ACTIVITY => Please take the lines from the one holding "Backend de la" through the one holding "Group leader >" in the data below and copy them exactly.

Collected data

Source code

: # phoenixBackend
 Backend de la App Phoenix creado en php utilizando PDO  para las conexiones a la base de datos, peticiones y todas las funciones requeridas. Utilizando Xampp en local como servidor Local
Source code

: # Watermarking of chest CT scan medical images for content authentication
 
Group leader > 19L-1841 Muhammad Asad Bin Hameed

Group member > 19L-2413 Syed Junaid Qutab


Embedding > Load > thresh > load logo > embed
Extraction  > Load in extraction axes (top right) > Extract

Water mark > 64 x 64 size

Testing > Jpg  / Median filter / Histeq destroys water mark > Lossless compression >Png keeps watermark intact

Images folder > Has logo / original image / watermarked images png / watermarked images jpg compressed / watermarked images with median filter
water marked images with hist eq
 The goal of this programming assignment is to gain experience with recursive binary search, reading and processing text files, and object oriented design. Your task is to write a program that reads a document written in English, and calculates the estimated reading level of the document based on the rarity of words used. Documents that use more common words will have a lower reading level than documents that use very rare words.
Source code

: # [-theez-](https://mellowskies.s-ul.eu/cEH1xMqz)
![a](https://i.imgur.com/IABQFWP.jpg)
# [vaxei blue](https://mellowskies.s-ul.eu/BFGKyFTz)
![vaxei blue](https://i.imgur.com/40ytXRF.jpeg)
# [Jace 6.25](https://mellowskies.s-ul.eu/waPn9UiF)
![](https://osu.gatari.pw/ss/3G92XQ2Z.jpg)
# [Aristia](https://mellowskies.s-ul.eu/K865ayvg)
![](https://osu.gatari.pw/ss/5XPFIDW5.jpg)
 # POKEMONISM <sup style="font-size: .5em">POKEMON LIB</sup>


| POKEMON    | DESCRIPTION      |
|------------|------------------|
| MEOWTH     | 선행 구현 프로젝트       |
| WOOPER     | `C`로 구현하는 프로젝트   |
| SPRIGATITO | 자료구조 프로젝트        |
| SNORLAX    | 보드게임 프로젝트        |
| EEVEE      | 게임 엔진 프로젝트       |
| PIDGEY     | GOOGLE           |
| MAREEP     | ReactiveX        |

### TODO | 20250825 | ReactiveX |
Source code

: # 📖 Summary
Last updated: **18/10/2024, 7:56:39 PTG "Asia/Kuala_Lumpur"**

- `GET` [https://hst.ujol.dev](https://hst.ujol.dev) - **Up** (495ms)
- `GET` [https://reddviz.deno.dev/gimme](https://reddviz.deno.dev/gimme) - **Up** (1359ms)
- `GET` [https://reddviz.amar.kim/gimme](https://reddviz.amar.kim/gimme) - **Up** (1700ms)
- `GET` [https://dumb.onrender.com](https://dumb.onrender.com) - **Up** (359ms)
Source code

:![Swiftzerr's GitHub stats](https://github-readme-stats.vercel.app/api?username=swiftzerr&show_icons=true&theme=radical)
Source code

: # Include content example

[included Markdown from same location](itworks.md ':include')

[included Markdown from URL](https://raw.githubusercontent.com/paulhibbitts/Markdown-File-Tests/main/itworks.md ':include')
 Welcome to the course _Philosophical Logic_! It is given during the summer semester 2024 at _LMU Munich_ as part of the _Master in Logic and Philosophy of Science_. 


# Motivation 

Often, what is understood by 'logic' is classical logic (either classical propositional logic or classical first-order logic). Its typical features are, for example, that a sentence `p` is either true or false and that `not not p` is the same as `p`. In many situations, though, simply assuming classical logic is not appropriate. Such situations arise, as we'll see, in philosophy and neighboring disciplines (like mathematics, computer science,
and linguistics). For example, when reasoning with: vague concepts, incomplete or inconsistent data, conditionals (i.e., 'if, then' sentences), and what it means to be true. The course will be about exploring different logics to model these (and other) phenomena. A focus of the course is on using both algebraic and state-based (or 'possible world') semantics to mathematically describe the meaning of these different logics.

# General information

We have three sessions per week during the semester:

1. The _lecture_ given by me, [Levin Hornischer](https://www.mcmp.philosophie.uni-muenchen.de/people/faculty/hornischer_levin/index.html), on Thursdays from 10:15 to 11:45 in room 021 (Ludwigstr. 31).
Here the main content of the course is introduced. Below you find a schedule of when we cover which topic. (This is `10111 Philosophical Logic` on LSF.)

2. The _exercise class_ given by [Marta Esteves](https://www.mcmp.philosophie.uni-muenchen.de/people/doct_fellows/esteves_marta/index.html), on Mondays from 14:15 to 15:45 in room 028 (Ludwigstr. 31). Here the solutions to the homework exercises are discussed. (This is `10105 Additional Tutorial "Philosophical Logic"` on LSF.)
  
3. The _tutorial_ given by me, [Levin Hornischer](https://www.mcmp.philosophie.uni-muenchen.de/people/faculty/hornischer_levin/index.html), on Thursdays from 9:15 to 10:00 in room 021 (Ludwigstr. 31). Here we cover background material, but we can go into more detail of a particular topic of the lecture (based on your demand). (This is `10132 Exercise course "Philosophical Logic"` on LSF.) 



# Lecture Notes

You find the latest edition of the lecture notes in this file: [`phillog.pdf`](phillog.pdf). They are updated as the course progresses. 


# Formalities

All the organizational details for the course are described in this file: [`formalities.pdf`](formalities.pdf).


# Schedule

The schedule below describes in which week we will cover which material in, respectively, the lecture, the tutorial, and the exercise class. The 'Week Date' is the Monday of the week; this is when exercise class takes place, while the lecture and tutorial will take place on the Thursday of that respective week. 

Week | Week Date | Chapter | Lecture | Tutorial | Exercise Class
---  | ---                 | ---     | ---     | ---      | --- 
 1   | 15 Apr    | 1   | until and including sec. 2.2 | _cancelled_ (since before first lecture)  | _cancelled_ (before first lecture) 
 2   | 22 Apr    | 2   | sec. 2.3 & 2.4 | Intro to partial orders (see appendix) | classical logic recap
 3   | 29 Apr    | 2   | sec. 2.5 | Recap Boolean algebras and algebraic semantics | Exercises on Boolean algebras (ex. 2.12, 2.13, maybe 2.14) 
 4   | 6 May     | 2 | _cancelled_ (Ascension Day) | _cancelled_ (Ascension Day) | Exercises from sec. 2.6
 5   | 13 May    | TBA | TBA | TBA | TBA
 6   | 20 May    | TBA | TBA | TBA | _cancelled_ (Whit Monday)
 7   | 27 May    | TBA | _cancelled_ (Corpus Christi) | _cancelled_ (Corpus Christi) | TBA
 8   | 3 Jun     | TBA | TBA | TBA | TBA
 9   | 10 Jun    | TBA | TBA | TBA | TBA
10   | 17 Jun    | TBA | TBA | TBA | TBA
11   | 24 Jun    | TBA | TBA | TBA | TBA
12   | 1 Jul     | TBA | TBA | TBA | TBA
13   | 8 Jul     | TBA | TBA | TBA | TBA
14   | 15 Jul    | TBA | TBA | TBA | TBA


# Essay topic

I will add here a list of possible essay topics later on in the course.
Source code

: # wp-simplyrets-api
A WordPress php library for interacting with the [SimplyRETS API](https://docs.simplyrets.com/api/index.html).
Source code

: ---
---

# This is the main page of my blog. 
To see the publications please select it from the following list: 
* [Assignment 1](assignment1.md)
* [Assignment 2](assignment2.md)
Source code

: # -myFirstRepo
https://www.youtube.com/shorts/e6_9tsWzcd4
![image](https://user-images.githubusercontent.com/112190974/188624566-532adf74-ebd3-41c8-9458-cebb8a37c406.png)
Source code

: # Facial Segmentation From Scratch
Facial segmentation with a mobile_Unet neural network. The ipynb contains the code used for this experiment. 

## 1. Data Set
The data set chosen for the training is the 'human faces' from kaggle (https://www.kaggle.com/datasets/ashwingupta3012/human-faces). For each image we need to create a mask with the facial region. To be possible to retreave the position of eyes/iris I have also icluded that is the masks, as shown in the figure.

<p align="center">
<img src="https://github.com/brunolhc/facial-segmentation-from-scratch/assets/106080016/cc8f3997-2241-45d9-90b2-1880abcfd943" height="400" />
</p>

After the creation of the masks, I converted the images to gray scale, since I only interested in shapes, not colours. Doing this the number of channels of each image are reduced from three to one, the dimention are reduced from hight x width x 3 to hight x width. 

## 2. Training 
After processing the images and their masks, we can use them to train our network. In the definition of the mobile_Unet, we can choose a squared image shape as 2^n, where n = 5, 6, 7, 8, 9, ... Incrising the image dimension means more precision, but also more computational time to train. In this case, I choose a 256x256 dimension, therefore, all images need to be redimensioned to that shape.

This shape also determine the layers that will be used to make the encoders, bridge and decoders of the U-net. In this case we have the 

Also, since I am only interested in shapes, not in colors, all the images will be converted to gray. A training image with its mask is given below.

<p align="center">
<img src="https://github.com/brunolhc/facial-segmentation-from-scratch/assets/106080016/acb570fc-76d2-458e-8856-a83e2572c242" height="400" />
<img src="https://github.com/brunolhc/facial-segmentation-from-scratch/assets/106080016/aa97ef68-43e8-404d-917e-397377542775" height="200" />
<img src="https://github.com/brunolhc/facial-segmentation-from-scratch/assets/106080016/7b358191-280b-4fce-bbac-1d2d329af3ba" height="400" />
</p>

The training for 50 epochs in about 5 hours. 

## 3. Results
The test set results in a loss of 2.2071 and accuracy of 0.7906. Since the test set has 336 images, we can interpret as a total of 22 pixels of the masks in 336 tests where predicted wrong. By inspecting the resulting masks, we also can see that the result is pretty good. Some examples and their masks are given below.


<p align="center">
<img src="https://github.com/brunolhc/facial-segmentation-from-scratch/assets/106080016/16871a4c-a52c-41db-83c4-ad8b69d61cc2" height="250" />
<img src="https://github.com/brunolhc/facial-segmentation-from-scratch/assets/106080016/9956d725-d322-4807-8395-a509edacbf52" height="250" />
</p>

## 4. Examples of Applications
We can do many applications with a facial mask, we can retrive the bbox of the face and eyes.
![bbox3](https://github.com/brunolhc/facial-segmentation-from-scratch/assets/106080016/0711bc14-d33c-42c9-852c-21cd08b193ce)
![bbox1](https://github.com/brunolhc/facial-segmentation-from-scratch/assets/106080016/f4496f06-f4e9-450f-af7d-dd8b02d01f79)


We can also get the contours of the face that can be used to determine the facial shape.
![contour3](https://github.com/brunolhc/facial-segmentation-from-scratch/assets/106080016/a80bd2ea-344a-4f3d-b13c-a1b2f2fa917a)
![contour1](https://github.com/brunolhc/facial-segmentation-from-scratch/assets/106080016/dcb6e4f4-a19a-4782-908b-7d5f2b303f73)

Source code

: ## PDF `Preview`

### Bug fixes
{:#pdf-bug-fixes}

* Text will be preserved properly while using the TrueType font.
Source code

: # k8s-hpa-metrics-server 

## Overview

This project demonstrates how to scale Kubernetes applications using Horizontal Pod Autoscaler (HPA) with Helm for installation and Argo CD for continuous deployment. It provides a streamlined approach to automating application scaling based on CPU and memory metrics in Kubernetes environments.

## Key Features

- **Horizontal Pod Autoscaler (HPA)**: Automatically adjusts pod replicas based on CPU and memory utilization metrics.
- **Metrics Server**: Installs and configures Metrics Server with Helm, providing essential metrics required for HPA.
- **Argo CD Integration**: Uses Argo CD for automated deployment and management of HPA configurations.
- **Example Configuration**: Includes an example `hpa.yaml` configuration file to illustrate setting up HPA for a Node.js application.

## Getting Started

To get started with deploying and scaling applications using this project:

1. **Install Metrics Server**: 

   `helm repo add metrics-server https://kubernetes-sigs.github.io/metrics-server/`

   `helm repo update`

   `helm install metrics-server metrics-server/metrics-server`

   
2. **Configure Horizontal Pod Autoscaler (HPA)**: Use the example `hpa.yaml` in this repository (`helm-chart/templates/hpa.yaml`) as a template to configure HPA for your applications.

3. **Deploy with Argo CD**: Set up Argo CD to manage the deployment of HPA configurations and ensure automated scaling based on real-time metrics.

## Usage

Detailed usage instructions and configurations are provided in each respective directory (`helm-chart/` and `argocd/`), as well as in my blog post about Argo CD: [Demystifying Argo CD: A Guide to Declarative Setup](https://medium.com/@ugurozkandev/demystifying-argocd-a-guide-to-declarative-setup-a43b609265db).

RESPONSE BELOW =>
 Backend de la App Phoenix creado en php utilizando PDO  para las conexiones a la base de datos, peticiones y todas las funciones requeridas. Utilizando Xampp en local como servidor Local
Source code

: # Watermarking of chest CT scan medical images for content authentication
 
Group leader > 19L-1841 Muhammad Asad Bin Hameed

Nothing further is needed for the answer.